We don’t really have to tell you what last year brought — and is technically, still bringing. You know it, you lived it. But as we’re well into the new year (seriously, how is it March already?), change is a-coming. There are vaccines rolling out. We’re being encouraged to dine & discover. And we’re truly beginning to discover what effect 2020 had on us. The government is looking into our mental health. Stanford is looking at our Zoom fatigue.
Yep, that’s right. The platform that connected us all last year, in our personal lives and in our work ones — we’re fatigued of it. From news fatigue to Zoom fatigue. And, as the study found out, there are four different types of fatigue — or, to put it more simply, there are four reasons why we’re sick of it.

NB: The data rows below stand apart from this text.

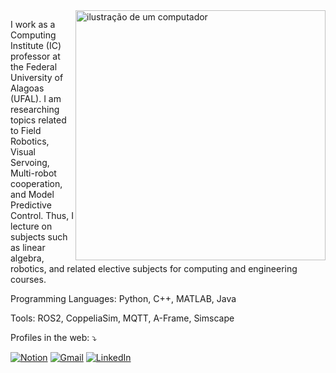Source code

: <img src="https://raw.githubusercontent.com/MicaelliMedeiros/micaellimedeiros/master/image/computer-illustration.png" alt="ilustração de um computador" min-width="400px" max-width="400px" width="400px" align="right">

<p align="left"> 
I work as a Computing Institute (IC) professor at the Federal University of Alagoas (UFAL). I am researching topics related to Field Robotics, Visual Servoing, Multi-robot cooperation, and Model Predictive Control. Thus, I lecture on subjects such as linear algebra, robotics, and related elective subjects for computing and engineering courses.
</p>

<p align="left">
  Programming Languages: Python, C++, MATLAB, Java
</p>

<p align="left">
  Tools: ROS2, CoppeliaSim, MQTT, A-Frame, Simscape
</p>

<p align="left">
  Profiles in the web: ⤵️
</p>

<p align="left">
  <a href="https://profglauber.notion.site/" title="Notion">
  <img src="https://img.shields.io/badge/Notion-000000?style=flat-square&logo=notion&logoColor=white&link=LINK-DO-SEU-GMAIL" alt="Notion"/></a>
  <a href="mailto:glauber@ic.ufal.br" title="Gmail">
  <img src="https://img.shields.io/badge/-Gmail-FF0000?style=flat-square&labelColor=FF0000&logo=gmail&logoColor=white&link=LINK-DO-SEU-GMAIL" alt="Gmail"/></a>
  <a href="https://www.linkedin.com/in/glauber-rodrigues-leite-b3795752/" title="LinkedIn">
  <img src="https://img.shields.io/badge/-Linkedin-0e76a8?style=flat-square&logo=Linkedin&logoColor=white&link=LINK-DO-SEU-LINKEDIN" alt="LinkedIn"/></a>
</p>


<!--
**glauberrleite/glauberrleite** is a ✨ _special_ ✨ repository because its `README.md` (this file) appears on your GitHub profile.

Here are some ideas to get you started:

- 🔭 I’m currently working on ...
- 🌱 I’m currently learning ...
- 👯 I’m looking to collaborate on ...
- 🤔 I’m looking for help with ...
- 💬 Ask me about ...
- 📫 How to reach me: ...
- 😄 Pronouns: ...
- ⚡ Fun fact: ...
-->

Zoom Fatigue Type 1: Fight or Flight
Yep, it seems that Zoom makes our survival instincts kick right in. The grid of small faces on your screen? Jeremy Bailenson, Stanford communications professor, says it simulates an encounter where you’re faced with a confrontation in a small space. You know, like in an elevator — where you divert your eyes to the ground or just stare straight ahead…avoiding close confrontation.
Zoom, however? It “smothers everyone with gaze” — simulating a confrontation, and triggering those survival instincts.
Zoom Fatigue Type 2: Non-Verbal Cues
Ever been forced to overhear a roommate or partner’s Zoom call, because they’re just talking so damn loudly? Yeah, it’s a thing.
The study says we actually speak 15% louder when interacting on video, in comparison to in-person interactions — we’re not used to socialising like this, we suck at picking up virtual non-verbal cues, and we feel distant. Thus, we overcompensate.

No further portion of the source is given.